(RECORDED INFORMATION):

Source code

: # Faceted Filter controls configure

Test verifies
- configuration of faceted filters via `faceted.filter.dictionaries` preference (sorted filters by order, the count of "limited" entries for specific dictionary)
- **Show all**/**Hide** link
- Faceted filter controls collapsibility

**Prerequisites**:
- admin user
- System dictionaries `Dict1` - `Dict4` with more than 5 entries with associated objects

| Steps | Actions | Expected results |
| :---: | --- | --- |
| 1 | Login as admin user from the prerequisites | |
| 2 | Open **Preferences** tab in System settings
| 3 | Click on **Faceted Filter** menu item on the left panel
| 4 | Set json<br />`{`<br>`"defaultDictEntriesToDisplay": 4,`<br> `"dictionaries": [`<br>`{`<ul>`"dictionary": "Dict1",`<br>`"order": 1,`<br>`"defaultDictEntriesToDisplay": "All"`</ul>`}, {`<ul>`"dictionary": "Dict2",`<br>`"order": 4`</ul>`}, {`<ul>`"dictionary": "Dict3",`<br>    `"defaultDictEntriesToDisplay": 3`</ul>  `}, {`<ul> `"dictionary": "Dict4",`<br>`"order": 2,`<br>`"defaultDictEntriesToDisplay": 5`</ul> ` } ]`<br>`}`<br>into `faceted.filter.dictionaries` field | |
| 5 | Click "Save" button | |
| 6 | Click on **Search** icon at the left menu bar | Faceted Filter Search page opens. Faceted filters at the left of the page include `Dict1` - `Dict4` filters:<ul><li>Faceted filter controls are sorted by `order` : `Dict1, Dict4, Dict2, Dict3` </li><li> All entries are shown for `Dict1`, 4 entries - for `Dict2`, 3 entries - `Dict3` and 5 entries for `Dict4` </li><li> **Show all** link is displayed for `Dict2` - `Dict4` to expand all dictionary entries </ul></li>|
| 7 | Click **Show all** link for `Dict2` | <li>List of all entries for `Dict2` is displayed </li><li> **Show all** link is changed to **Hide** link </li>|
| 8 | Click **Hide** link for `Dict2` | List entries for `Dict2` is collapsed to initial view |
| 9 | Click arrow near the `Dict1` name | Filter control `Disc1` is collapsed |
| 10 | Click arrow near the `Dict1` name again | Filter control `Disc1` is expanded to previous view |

(YOUR ASSIGNMENT): Reproduce exactly every line that sits between the start of the entries and the line bearing "prerequisites | |", counting both of those lines.

(SOLUTION TO THIS TASK):
Source code

: # Faceted Filter controls configure

Test verifies
- configuration of faceted filters via `faceted.filter.dictionaries` preference (sorted filters by order, the count of "limited" entries for specific dictionary)
- **Show all**/**Hide** link
- Faceted filter controls collapsibility

**Prerequisites**:
- admin user
- System dictionaries `Dict1` - `Dict4` with more than 5 entries with associated objects

| Steps | Actions | Expected results |
| :---: | --- | --- |
| 1 | Login as admin user from the prerequisites | |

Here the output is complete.